I know not with what weapons World War III will be fought, but World War IV will be fought with sticks and stones. – Albert Einstein

Disclaimer: Some of the links above are affiliate links, which means that if you choose to make a purchase, I will earn a commission (this is how we pay the bills). This commission comes at no additional cost to you.

Please understand that I only mention games because I believe they’re interesting, good, and/or fun. Never because I received a free copy or to earn a small commission.

This article comes from Thomas Trono.

Sometimes it’s not the game that shines, but the players. Intricate gameplay and glistening visuals only go so far in making a standout multiplayer title; its humans that can provide surprises and schemes that transform the average first-person shooter or puzzler into a gladiatorial showdown or co-op crusade. That’s the secret to the best multiplayer games on PC.

Fast and frantic or tense and calculated, the best PvP games come in all shapes and sizes. But they’re all connected by the simple pleasure of interacting with other humans. Whether it’s a healer and a DPS attempting to solve a finicky flanking manoeuvre in Overwatch, or a tense head-to-head battle tackling terrorists in Rainbow Six Siege, these games wouldn’t be the same without a bunch of people running around killing, maiming, or, occasionally helping each other.

So banish those bots, break out your friends list, put on your most sociable face, and prepare to embrace the best multiplayer games on PC.

The best PC multiplayer games are:

War Thunder

War Thunder is a free-to-play multiplayer game all about military vehicles knocking seven bells out of one another, whether that’s in aerial dog fights, sprawling tank battles, or naval skirmishes.
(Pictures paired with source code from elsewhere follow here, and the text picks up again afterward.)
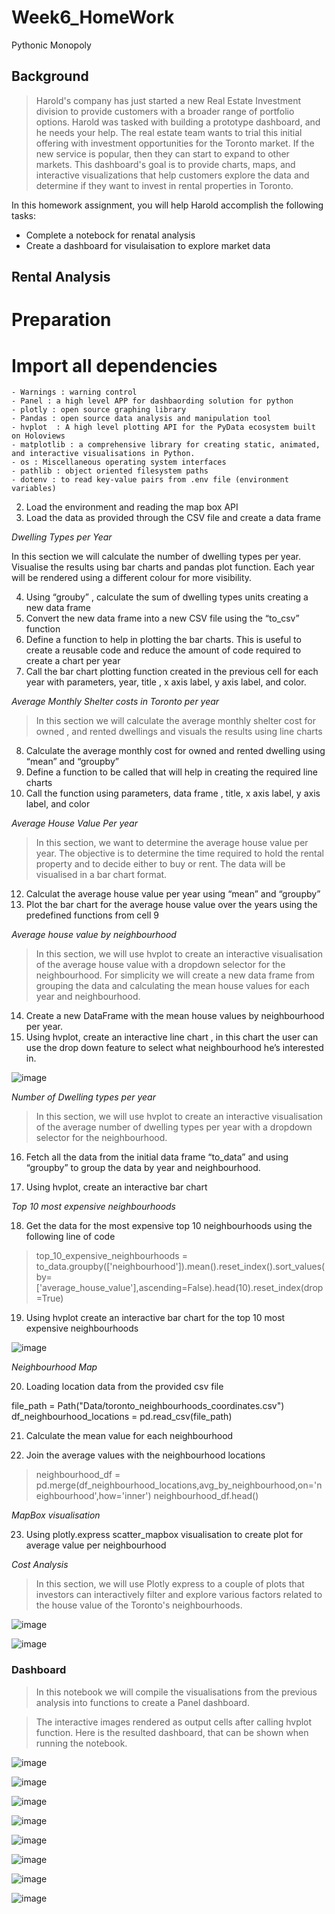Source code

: # Week6_HomeWork
Pythonic Monopoly 

## Background

>Harold's company has just started a new Real Estate Investment division to provide customers with a broader range of portfolio options. Harold was tasked with building a prototype dashboard, and he needs your help. The real estate team wants to trial this initial offering with investment opportunities for the Toronto market. If the new service is popular, then they can start to expand to other markets.
This dashboard's goal is to provide charts, maps, and interactive visualizations that help customers explore the data and determine if they want to invest in rental properties in Toronto.

In this homework assignment, you will help Harold accomplish the following tasks:
- Complete a notebock for renatal analysis
- Create a dashboard for visulaisation to explore market data

## Rental Analysis

# Preparation

# Import all dependencies

	- Warnings : warning control 
	- Panel : a high level APP for dashbaording solution for python
	- plotly : open source graphing library
	- Pandas : open source data analysis and manipulation tool
	- hvplot  : A high level plotting API for the PyData ecosystem built on Holoviews
	- matplotlib : a comprehensive library for creating static, animated, and interactive visualisations in Python.
	- os : Miscellaneous operating system interfaces
	- pathlib : object oriented filesystem paths
	- dotenv : to read key-value pairs from .env file (environment variables)

2. Load the environment and reading the map box API
3. Load the data as provided through the CSV file and create a data frame

*Dwelling Types per Year*

In this section we will calculate the number of dwelling types per year. Visualise the results using bar charts and pandas plot function. Each year will be rendered using a different colour for more visibility.

4.  Using “grouby” , calculate the sum of dwelling types units creating a new data frame
5. Convert the new data frame into a new CSV file using the “to_csv” function
6. Define a function to help in plotting the bar charts. This is useful to create a reusable code and reduce the amount of code required to create a chart per year
7. Call the bar chart plotting function created in the previous cell for each year with parameters, year, title , x axis label, y axis label, and color.


*Average Monthly Shelter costs in Toronto per year*

>In this section we will calculate the average monthly shelter cost for owned , and rented dwellings and visuals the results using line charts

8. Calculate the average monthly cost for owned and rented dwelling using “mean” and “groupby”
9. Define a function to be called that will help in creating the required line charts
10. Call the function using parameters, data frame , title, x axis label, y axis label, and color

*Average House Value Per year*

>In this section, we want to determine the average house value per year. The objective is to determine the time required to hold the rental property and to decide either to buy or rent. The data will be visualised in a bar chart format.


12. Calculat the average house value per year using “mean” and “groupby”
13. Plot the bar chart for the average house value over the years using the predefined functions from cell 9

*Average house value by neighbourhood*

>In this section, we will use hvplot to create an interactive visualisation of the average house value with a dropdown selector for the neighbourhood. For simplicity we will create a new data frame from grouping the data and calculating the mean house values for each year and neighbourhood.

14.  Create a new DataFrame with the mean house values by neighbourhood per year. 
15. Using hvplot, create an interactive line chart , in this chart the user can use the drop down feature to select what neighbourhood he’s interested in.

![image](images/Rental_Cell15.png)

<Insert Image Cell15>

*Number of Dwelling types per year*

>In this section, we will use hvplot to create an interactive visualisation of the average number of dwelling types per year with a dropdown selector for the neighbourhood.


16. Fetch all the data from the initial data frame “to_data” and using “groupby” to group the data by year and neighbourhood.

17. Using hvplot, create an interactive bar chart <Cell17 image>

*Top 10 most expensive neighbourhoods*

18. Get the data for the most expensive top 10 neighbourhoods using the following line of code 

>top_10_expensive_neighbourhoods = to_data.groupby(['neighbourhood']).mean().reset_index().sort_values(by=['average_house_value'],ascending=False).head(10).reset_index(drop=True)

19. Using hvplot create an interactive bar chart for the  top 10 most expensive neighbourhoods 
	
![image](images/rental_Cell19.png)

*Neighbourhood Map*

20. Loading location data from the provided csv file 

file_path = Path("Data/toronto_neighbourhoods_coordinates.csv")
df_neighbourhood_locations = pd.read_csv(file_path)
 
21. Calculate the mean value for each neighbourhood

22. Join the average values with the neighbourhood locations 

>neighbourhood_df = pd.merge(df_neighbourhood_locations,avg_by_neighbourhood,on='neighbourhood',how='inner')
neighbourhood_df.head()


*MapBox visualisation*

23. Using plotly.express scatter_mapbox visualisation to create plot for average value per neighbourhood


*Cost Analysis*

>In this section, we will use Plotly express to a couple of plots that investors can interactively filter and explore various factors related to the house value of the Toronto's neighbourhoods.

![image](images/rental_Cell25.png)

![image](images/rental_cell32.png)
  

### Dashboard

  > In this notebook we will compile the visualisations from the previous analysis into functions to create a Panel dashboard.


> The interactive images rendered as output cells after calling hvplot function. Here is the resulted dashboard, that can be shown when running the notebook.
  
![image](images/dashboard_cell9.png)

![image](images/dashboard_Cell9_1.png)
 
![image](images/dashboard_Cell10.png)
  
![image](images/dashboard_Cell14.png)
  
![image](images/dashboard_cell15.png)
	
![image](images/dashboard_Cell16.png)

![image](images/dashboard_Cell18.png)

![image](images/dashboard_Cell20.png)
That pitch might sound familiar, but no free MMO has achieved what War Thunder has in terms of quality, balancing, and the sheer scope of vehicles waiting to be unlocked. While the multiplayer game started out with a humble suite of aircraft and ground vehicles you’ll recognise from WW2 games, it’s myriad tech trees now encompass the military histories – past and present – of several nations, from global superpowers to smaller nations famed for punching above their weight.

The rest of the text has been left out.